*** Task data

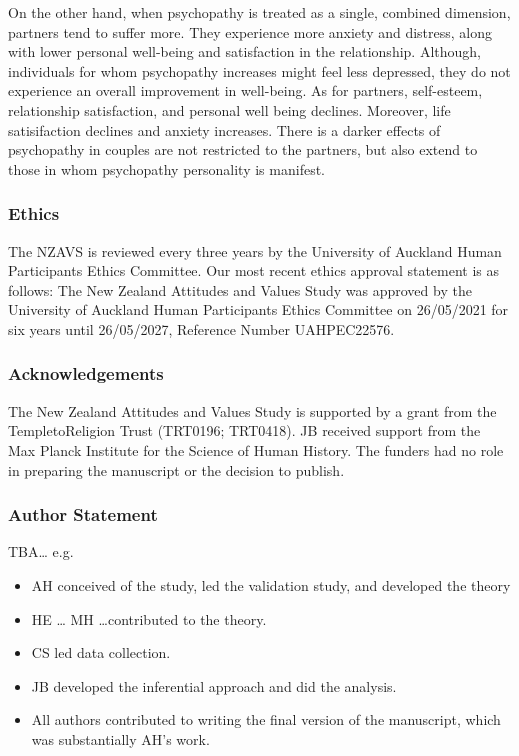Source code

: \documentclass[
  singlecolumn]{article}
\providecommand{\tightlist}{%
  \setlength{\itemsep}{0pt}\setlength{\parskip}{0pt}}\usepackage{longtable,booktabs,array}
\begin{document}
On the other hand, when psychopathy is treated as a single, combined
dimension, partners tend to suffer more. They experience more anxiety
and distress, along with lower personal well-being and satisfaction in
the relationship. Although, individuals for whom psychopathy increases
might feel less depressed, they do not experience an overall improvement
in well-being. As for partners, self-esteem, relationship satisfaction,
and personal well being declines. Moreover, life satisifaction declines
and anxiety increases. There is a darker effects of psychopathy in
couples are not restricted to the partners, but also extend to those in
whom psychopathy personality is manifest.

\newpage{}

\subsubsection{Ethics}\label{ethics}

The NZAVS is reviewed every three years by the University of Auckland
Human Participants Ethics Committee. Our most recent ethics approval
statement is as follows: The New Zealand Attitudes and Values Study was
approved by the University of Auckland Human Participants Ethics
Committee on 26/05/2021 for six years until 26/05/2027, Reference Number
UAHPEC22576.

\subsubsection{Acknowledgements}\label{acknowledgements}

The New Zealand Attitudes and Values Study is supported by a grant from
the TempletoReligion Trust (TRT0196; TRT0418). JB received support from
the Max Planck Institute for the Science of Human History. The funders
had no role in preparing the manuscript or the decision to publish.

\subsubsection{Author Statement}\label{author-statement}

TBA\ldots{} e.g.~

\begin{itemize}
\tightlist
\item
  AH conceived of the study, led the validation study, and developed the
  theory
\item
  HE \ldots{} MH \ldots contributed to the theory.
\item
  CS led data collection.
\item
  JB developed the inferential approach and did the analysis.\\
\item
  All authors contributed to writing the final version of the
  manuscript, which was substantially AH's work.
\end{itemize}
\end{document}
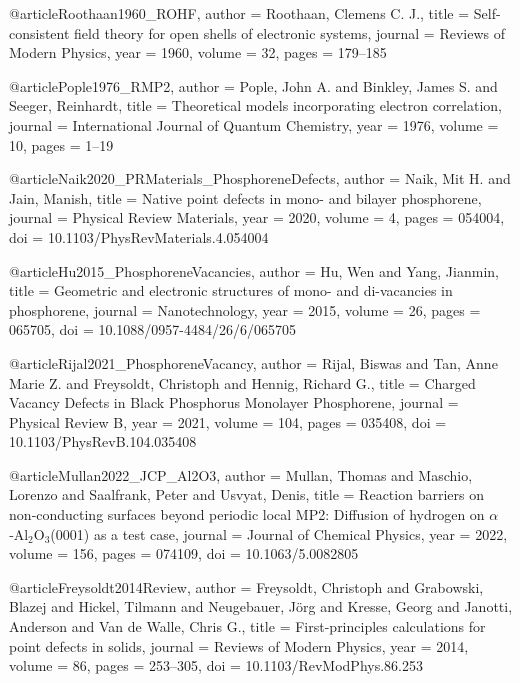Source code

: @article{Roothaan1960_ROHF,
  author  = {Roothaan, Clemens C. J.},
  title   = {Self-consistent field theory for open shells of electronic systems},
  journal = {Reviews of Modern Physics},
  year    = {1960},
  volume  = {32},
  pages   = {179--185}
}

@article{Pople1976_RMP2,
  author  = {Pople, John A. and Binkley, James S. and Seeger, Reinhardt},
  title   = {Theoretical models incorporating electron correlation},
  journal = {International Journal of Quantum Chemistry},
  year    = {1976},
  volume  = {10},
  pages   = {1--19}
}


@article{Naik2020_PRMaterials_PhosphoreneDefects,
  author  = {Naik, Mit H. and Jain, Manish},
  title   = {Native point defects in mono- and bilayer phosphorene},
  journal = {Physical Review Materials},
  year    = {2020},
  volume  = {4},
  pages   = {054004},
  doi     = {10.1103/PhysRevMaterials.4.054004}
}

@article{Hu2015_PhosphoreneVacancies,
  author  = {Hu, Wen and Yang, Jianmin},
  title   = {Geometric and electronic structures of mono- and di-vacancies in phosphorene},
  journal = {Nanotechnology},
  year    = {2015},
  volume  = {26},
  pages   = {065705},
  doi     = {10.1088/0957-4484/26/6/065705}
}

@article{Rijal2021_PhosphoreneVacancy,
  author  = {Rijal, Biswas and Tan, Anne Marie Z. and Freysoldt, Christoph and Hennig, Richard G.},
  title   = {Charged Vacancy Defects in Black Phosphorus Monolayer Phosphorene},
  journal = {Physical Review B},
  year    = {2021},
  volume  = {104},
  pages   = {035408},
  doi     = {10.1103/PhysRevB.104.035408}
}


@article{Mullan2022_JCP_Al2O3,
  author  = {Mullan, Thomas and Maschio, Lorenzo and Saalfrank, Peter and Usvyat, Denis},
  title   = {Reaction barriers on non‑conducting surfaces beyond periodic local MP2: Diffusion of hydrogen on \(\alpha\)‑Al\(_2\)O\(_3\)(0001) as a test case},
  journal = {Journal of Chemical Physics},
  year    = {2022},
  volume  = {156},
  pages   = {074109},
  doi     = {10.1063/5.0082805}
}

@article{Freysoldt2014Review,
  author  = {Freysoldt, Christoph and Grabowski, Blazej and Hickel, Tilmann and
             Neugebauer, Jörg and Kresse, Georg and Janotti, Anderson and
             Van de Walle, Chris G.},
  title   = {First-principles calculations for point defects in solids},
  journal = {Reviews of Modern Physics},
  year    = {2014},
  volume  = {86},
  pages   = {253--305},
  doi     = {10.1103/RevModPhys.86.253}
}


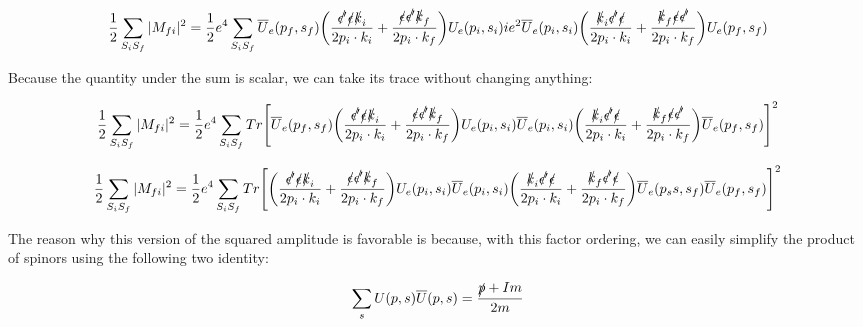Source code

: \documentclass[a4]{article}
\begin{document}
    \begin{equation}
        \frac{1}{2} \sum_{S_i S_f} |M_{fi}|^2 = \frac{1}{2} e^4 \sum_{S_i S_f} \overline{U}_e (p_f, s_f) \bigg(\frac{\slashed{\epsilon'} \slashed{\epsilon} \slashed{k}_i}{2 p_i \cdot k_i} + \frac{\slashed{\epsilon} \slashed{\epsilon'} \slashed{k}_f}{2 p_i \cdot k_f} \bigg) U_e (p_i, s_i) i e^2 \overline{U}_e (p_i, s_i) \bigg(\frac{\slashed{k}_i \slashed{\epsilon'} \slashed{\epsilon}}{2 p_i \cdot k_i} + \frac{\slashed{k}_f \slashed{\epsilon} \slashed{\epsilon'}}{2 p_i \cdot k_f} \bigg) U_e (p_f, s_f)
    \end{equation}

    Because the quantity under the sum is scalar, we can take its trace without changing anything:

    \begin{equation}
        \frac{1}{2} \sum_{S_i S_f} |M_{fi}|^2 = \frac{1}{2} e^4 \sum_{S_i S_f} Tr \Bigg[ \overline{U}_e (p_f, s_f) \bigg(\frac{\slashed{\epsilon'} \slashed{\epsilon} \slashed{k}_i}{2 p_i \cdot k_i} + \frac{\slashed{\epsilon} \slashed{\epsilon'} \slashed{k}_f}{2 p_i \cdot k_f} \bigg) U_e (p_i, s_i) \overline{U}_e (p_i, s_i) \bigg(\frac{\slashed{k}_i \slashed{\epsilon'} \slashed{\epsilon}}{2 p_i \cdot k_i} + \frac{\slashed{k}_f \slashed{\epsilon} \slashed{\epsilon'}}{2 p_i \cdot k_f} \bigg) \overline{U}_e (p_f, s_f) \Bigg]^2
    \end{equation}

    \begin{equation}
        \frac{1}{2} \sum_{S_i S_f} |M_{fi}|^2 = \frac{1}{2} e^4 \sum_{S_i S_f} Tr \Bigg[ \bigg(\frac{\slashed{\epsilon'} \slashed{\epsilon} \slashed{k}_i}{2 p_i \cdot k_i} + \frac{\slashed{\epsilon} \slashed{\epsilon'} \slashed{k}_f}{2 p_i \cdot k_f} \bigg) U_e (p_i, s_i) \overline{U}_e (p_i, s_i) \bigg(\frac{\slashed{k}_i \slashed{\epsilon'} \slashed{\epsilon}}{2 p_i \cdot k_i} + \frac{\slashed{k}_f \slashed{\epsilon'} \slashed{\epsilon}}{2 p_i \cdot k_f} \bigg) \overline{U}_e (p_ss, s_f) \overline{U}_e (p_f, s_f) \Bigg]^2
    \end{equation}

    The reason why this version of the squared amplitude is favorable is because, with this factor ordering, we can easily simplify the product of spinors using the following two identity:

    \begin{equation}
        \sum_{s} U (p, s) \overline{U} (p, s) = \frac{\slashed{p} + I m}{2 m}
    \end{equation}
\end{document}
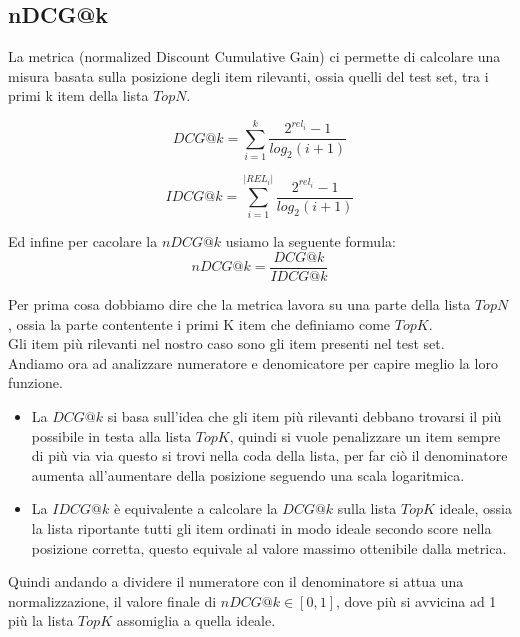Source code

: \subsection{nDCG@k}
La metrica  (normalized Discount Cumulative Gain) ci permette di calcolare una misura basata sulla posizione degli item rilevanti, ossia quelli del test set, tra i primi k item della lista $TopN$.

\begin{minipage}[H]{0.5\textwidth}
	$$DCG@k = \sum_{i=1}^{k} \frac{2^{rel_i} - 1}{log_{2} (i + 1)}$$
\end{minipage}
\begin{minipage}[H]{0.5\textwidth}
	$$IDCG@k = \sum_{i=1}^{|REL_i|} \frac{2^{rel_i} - 1}{log_{2} (i + 1)}$$
\end{minipage}
\newline

Ed infine per cacolare la $nDCG@k$ usiamo la seguente formula:
$$nDCG@k = \frac{DCG@k}{IDCG@k}$$

Per prima cosa dobbiamo dire che la metrica lavora su una parte della lista $TopN$, ossia la parte contentente i primi K item che definiamo come $TopK$.\\
Gli item più rilevanti nel nostro caso sono gli item presenti nel test set.\\
Andiamo ora ad analizzare numeratore e denomicatore per capire meglio la loro funzione.
\begin{itemize}
	\item La $DCG@k$ si basa sull'idea che gli item più rilevanti debbano trovarsi il più possibile in testa alla lista $TopK$, quindi si vuole penalizzare un item sempre di più via via questo si trovi nella coda della lista, per far ciò il denominatore aumenta all'aumentare della posizione seguendo una scala logaritmica. 
	\item La $IDCG@k$ è equivalente a calcolare la $DCG@k$ sulla lista $TopK$ ideale, ossia la lista riportante tutti gli item ordinati in modo ideale secondo score nella posizione corretta, questo equivale al valore massimo ottenibile dalla metrica. 
\end{itemize}

Quindi andando a dividere il numeratore con il denominatore si attua una normalizzazione, il valore finale di $nDCG@k \in [0,1]$, dove più si avvicina ad 1 più la lista $TopK$ assomiglia a quella ideale.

******

**Exercise aim:** Could the lines from the first entry through the line that contains "in well-being. As" be copied exactly, with all pictures left out?

**Answer to this exercise:**
Source code

: \documentclass[
  singlecolumn]{article}
\providecommand{\tightlist}{%
  \setlength{\itemsep}{0pt}\setlength{\parskip}{0pt}}\usepackage{longtable,booktabs,array}
\begin{document}
On the other hand, when psychopathy is treated as a single, combined
dimension, partners tend to suffer more. They experience more anxiety
and distress, along with lower personal well-being and satisfaction in
the relationship. Although, individuals for whom psychopathy increases
might feel less depressed, they do not experience an overall improvement
in well-being. As for partners, self-esteem, relationship satisfaction,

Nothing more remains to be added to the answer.